On the table in the entryway lay a pile of open Christmas cards mixed in with unopened financial statements. Priscilla's keys lay beside them. A pair of shoes with sensible heels before the cold radiator. Drew stepped over them as she crossed towards the open den.
In the floor sat a pile of dusty boxes from the store room. Familiar even before Drew lifted the flap to reveal a glimpse of mercury glass and fraying tinsel. Her vision blurred beneath a layer of tears as she sank down on the armchair.
Apparently, Priscilla had hired the Randall boy after all.
Chapter Two
One Year Later
"Yeah, I'm still looking," Drew said, shifting the phone from one shoulder to the other as she sorted the contents of a file cabinet into two piles. "I know, Candace. Clock's ticking before all the good apartments are rented. I'm looking through ads even as we speak."
"Of course, I'm looking for something in the art district ... I haven't forgotten Professor Hill's recommendation."
She paused momentarily, looking at a sheet of paper in her hand. Not a real estate listing for Boston's cheaper apartments, but an old kindergarten report card from her past. Keep? Dispose of? These were the kinds of things she wasn’t certain about yet.
"Sure, call me if you see something tempting on the market. Talk to you later." She hung up and tossed her cell phone onto the sofa, then shoved a mass of strawberry curls out of her face.
A lot had changed in Drew's life since the morning she walked into her mother's empty apartment. She had walked
across a graduation ceremony platform, for instance. She had taken care of what was left of her mother's estate — paying off bills, closing the bank account, and listening to her mother's financial planner make the decisions about how her small inheritance should be invested.
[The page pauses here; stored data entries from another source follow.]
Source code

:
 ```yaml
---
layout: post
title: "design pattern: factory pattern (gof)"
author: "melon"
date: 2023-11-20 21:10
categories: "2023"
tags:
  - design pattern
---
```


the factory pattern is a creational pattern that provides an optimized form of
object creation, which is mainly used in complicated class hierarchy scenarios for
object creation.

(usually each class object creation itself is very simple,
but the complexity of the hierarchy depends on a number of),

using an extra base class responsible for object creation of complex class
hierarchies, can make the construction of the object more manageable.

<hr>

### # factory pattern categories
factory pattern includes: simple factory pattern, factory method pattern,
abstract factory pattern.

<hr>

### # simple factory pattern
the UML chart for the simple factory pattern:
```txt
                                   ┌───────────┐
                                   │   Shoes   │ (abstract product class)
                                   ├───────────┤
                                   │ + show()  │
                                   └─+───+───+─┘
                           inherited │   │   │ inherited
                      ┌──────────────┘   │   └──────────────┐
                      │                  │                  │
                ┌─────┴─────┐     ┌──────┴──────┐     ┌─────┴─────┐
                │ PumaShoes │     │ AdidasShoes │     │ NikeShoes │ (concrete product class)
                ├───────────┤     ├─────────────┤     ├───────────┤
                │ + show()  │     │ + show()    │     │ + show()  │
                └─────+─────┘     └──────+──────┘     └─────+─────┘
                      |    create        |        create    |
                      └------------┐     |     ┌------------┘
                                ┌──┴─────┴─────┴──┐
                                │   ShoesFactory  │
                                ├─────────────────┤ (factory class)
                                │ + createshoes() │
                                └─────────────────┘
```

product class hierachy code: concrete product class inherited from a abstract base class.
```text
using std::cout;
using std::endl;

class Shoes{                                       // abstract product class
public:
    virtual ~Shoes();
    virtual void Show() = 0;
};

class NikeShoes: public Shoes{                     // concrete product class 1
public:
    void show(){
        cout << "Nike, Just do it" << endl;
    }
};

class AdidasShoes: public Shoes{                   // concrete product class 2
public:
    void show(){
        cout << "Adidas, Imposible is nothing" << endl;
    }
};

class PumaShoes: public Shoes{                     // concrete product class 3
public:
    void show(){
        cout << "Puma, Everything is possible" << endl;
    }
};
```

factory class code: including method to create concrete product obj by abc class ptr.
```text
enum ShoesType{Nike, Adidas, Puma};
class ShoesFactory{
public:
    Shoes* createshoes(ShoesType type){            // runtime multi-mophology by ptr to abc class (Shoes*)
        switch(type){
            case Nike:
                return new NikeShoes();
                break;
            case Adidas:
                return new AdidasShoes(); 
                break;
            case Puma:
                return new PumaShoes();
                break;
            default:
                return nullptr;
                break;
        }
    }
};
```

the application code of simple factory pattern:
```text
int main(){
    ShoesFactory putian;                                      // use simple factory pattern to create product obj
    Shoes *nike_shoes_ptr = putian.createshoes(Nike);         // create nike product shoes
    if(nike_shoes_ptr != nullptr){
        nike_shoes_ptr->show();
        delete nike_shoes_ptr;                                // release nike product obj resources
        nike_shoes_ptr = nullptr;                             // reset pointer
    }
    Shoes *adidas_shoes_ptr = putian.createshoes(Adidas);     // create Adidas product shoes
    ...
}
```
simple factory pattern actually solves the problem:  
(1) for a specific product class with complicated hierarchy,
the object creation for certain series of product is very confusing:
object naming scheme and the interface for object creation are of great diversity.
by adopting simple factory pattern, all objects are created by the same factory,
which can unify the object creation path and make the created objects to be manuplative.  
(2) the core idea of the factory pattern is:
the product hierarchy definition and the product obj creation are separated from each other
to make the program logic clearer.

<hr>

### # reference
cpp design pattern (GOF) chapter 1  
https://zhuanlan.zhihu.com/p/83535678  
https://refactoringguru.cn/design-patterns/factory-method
After graduation, Drew had informed Mr. Randall the landlord that she wouldn't be renewing the apartment's lease. It was time to move on with her life and find a place for herself.
"It'll only be a few months," she told her roommate Claire in the week before graduation. "Some of Mom's affairs are still unsettled. I need to tie up my loose ends and then ... a future of interior designers and drawing boards, flipping burgers — whatever. Whatever I want to try. The blue skies of opportunity, as they say." For some reason, the picture in her mind at this moment was not ethereal clouds, but the nightlight horses racing across her childhood walls.
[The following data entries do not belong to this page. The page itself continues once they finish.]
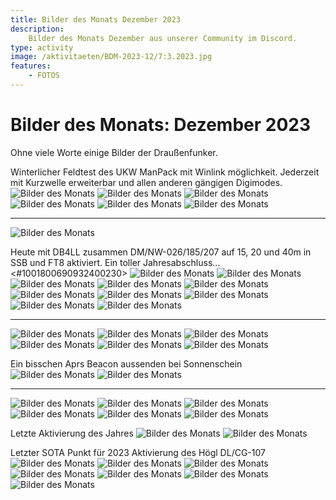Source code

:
 ```yaml
---
title: Bilder des Monats Dezember 2023
description:
    Bilder des Monats Dezember aus unserer Community im Discord.
type: activity
image: /aktivitaeten/BDM-2023-12/7:3.2023.jpg
features:
    - FOTOS
---
```


# Bilder des Monats: Dezember 2023

Ohne viele Worte einige Bilder der Draußenfunker.

Winterlicher Feldtest des UKW ManPack mit Winlink möglichkeit. Jederzeit mit Kurzwelle erweiterbar und allen anderen gängigen Digimodes.
![Bilder des Monats](/aktivitaeten/BDM-2023-12/0:12.2023.jpg)
![Bilder des Monats](/aktivitaeten/BDM-2023-12/1:12.2023.jpg)
![Bilder des Monats](/aktivitaeten/BDM-2023-12/2:12.2023.jpg)
![Bilder des Monats](/aktivitaeten/BDM-2023-12/3:12.2023.jpg)
![Bilder des Monats](/aktivitaeten/BDM-2023-12/4:12.2023.jpg)
![Bilder des Monats](/aktivitaeten/BDM-2023-12/5:12.2023.jpg)

----------
![Bilder des Monats](/aktivitaeten/BDM-2023-12/6:12.2023.jpg)

Heute mit DB4LL zusammen DM/NW-026/185/207 auf 15, 20 und 40m in SSB und FT8 aktiviert. Ein toller Jahresabschluss… <#1001800690932400230>
![Bilder des Monats](/aktivitaeten/BDM-2023-12/7:12.2023.jpg)
![Bilder des Monats](/aktivitaeten/BDM-2023-12/8:12.2023.jpg)
![Bilder des Monats](/aktivitaeten/BDM-2023-12/9:12.2023.jpg)
![Bilder des Monats](/aktivitaeten/BDM-2023-12/10:12.2023.jpg)
![Bilder des Monats](/aktivitaeten/BDM-2023-12/11:12.2023.jpg)
![Bilder des Monats](/aktivitaeten/BDM-2023-12/12:12.2023.jpg)
![Bilder des Monats](/aktivitaeten/BDM-2023-12/13:12.2023.jpg)
![Bilder des Monats](/aktivitaeten/BDM-2023-12/14:12.2023.jpg)
![Bilder des Monats](/aktivitaeten/BDM-2023-12/15:12.2023.jpg)
![Bilder des Monats](/aktivitaeten/BDM-2023-12/16:12.2023.jpg)

----------
![Bilder des Monats](/aktivitaeten/BDM-2023-12/17:12.2023.jpg)
![Bilder des Monats](/aktivitaeten/BDM-2023-12/18:12.2023.jpg)
![Bilder des Monats](/aktivitaeten/BDM-2023-12/19:12.2023.jpg)
![Bilder des Monats](/aktivitaeten/BDM-2023-12/20:12.2023.jpg)
![Bilder des Monats](/aktivitaeten/BDM-2023-12/21:12.2023.jpg)
![Bilder des Monats](/aktivitaeten/BDM-2023-12/22:12.2023.jpg)

Ein bisschen Aprs Beacon aussenden bei Sonnenschein
![Bilder des Monats](/aktivitaeten/BDM-2023-12/23:12.2023.jpg)
![Bilder des Monats](/aktivitaeten/BDM-2023-12/24:12.2023.jpg)

----------
![Bilder des Monats](/aktivitaeten/BDM-2023-12/25:12.2023.jpg)
![Bilder des Monats](/aktivitaeten/BDM-2023-12/26:12.2023.jpg)
![Bilder des Monats](/aktivitaeten/BDM-2023-12/27:12.2023.jpg)
![Bilder des Monats](/aktivitaeten/BDM-2023-12/28:12.2023.jpg)
![Bilder des Monats](/aktivitaeten/BDM-2023-12/29:12.2023.jpg)
![Bilder des Monats](/aktivitaeten/BDM-2023-12/30:12.2023.jpg)

Letzte Aktivierung des Jahres
![Bilder des Monats](/aktivitaeten/BDM-2023-12/31:12.2023.jpg)
![Bilder des Monats](/aktivitaeten/BDM-2023-12/32:12.2023.jpg)

Letzter SOTA Punkt für 2023
Aktivierung des Högl DL/CG-107
![Bilder des Monats](/aktivitaeten/BDM-2023-12/33:12.2023.jpg)
![Bilder des Monats](/aktivitaeten/BDM-2023-12/34:12.2023.jpg)
![Bilder des Monats](/aktivitaeten/BDM-2023-12/35:12.2023.jpg)
![Bilder des Monats](/aktivitaeten/BDM-2023-12/36:12.2023.jpg)
![Bilder des Monats](/aktivitaeten/BDM-2023-12/37:12.2023.jpg)
![Bilder des Monats](/aktivitaeten/BDM-2023-12/38:12.2023.jpg)
![Bilder des Monats](/aktivitaeten/BDM-2023-12/39:12.2023.jpg)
"You could get stuck doing that kind of stuff," said Claire. "Can't your mom's lawyer hire somebody? Didn't you have, like, an aunt or someone who could finish it for you?" She gave Drew a knowing look. "How do you expect to go home like that and then find a place in some other city? All the good stuff will be gone."
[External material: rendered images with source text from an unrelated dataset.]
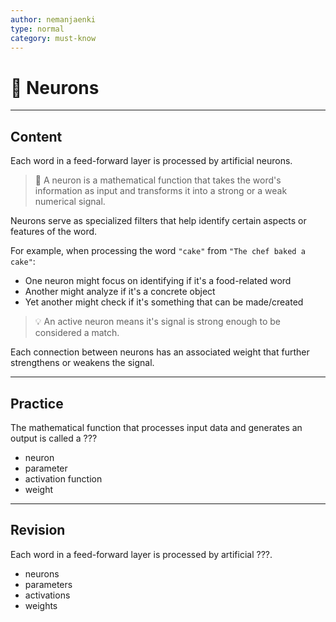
```yaml
---
author: nemanjaenki
type: normal
category: must-know
---
```


# 🧠 Neurons

---

## Content

Each word in a feed-forward layer is processed by artificial neurons.

> 🧮 A neuron is a mathematical function that takes the word's information as input and transforms it into a strong or a weak numerical signal.

Neurons serve as specialized filters that help identify certain aspects or features of the word.

For example, when processing the word `"cake"` from `"The chef baked a cake"`:

- One neuron might focus on identifying if it's a food-related word
- Another might analyze if it's a concrete object
- Yet another might check if it's something that can be made/created

> 💡 An active neuron means it's signal is strong enough to be considered a match.

Each connection between neurons has an associated weight that further strengthens or weakens the signal.

---

## Practice

The mathematical function that processes input data and generates an output is called a ???

- neuron
- parameter
- activation function
- weight

---

## Revision

Each word in a feed-forward layer is processed by artificial ???.

- neurons
- parameters
- activations
- weights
"I'll just have to take that chance," answered Drew, sticking out her tongue in mock offense, her fingers peeling a vintage band poster from her wall and rolling it into a tube. "This is all part of being grown-up. As my mother would remind me if she was still here." As she slipped the rubber band over it, she pictured herself driving away from her mother's apartment for the last time. She swallowed hard, dispelling the lump which threatened to form even in a vision which included a sunny afternoon and her dreams of an independent future on the horizon.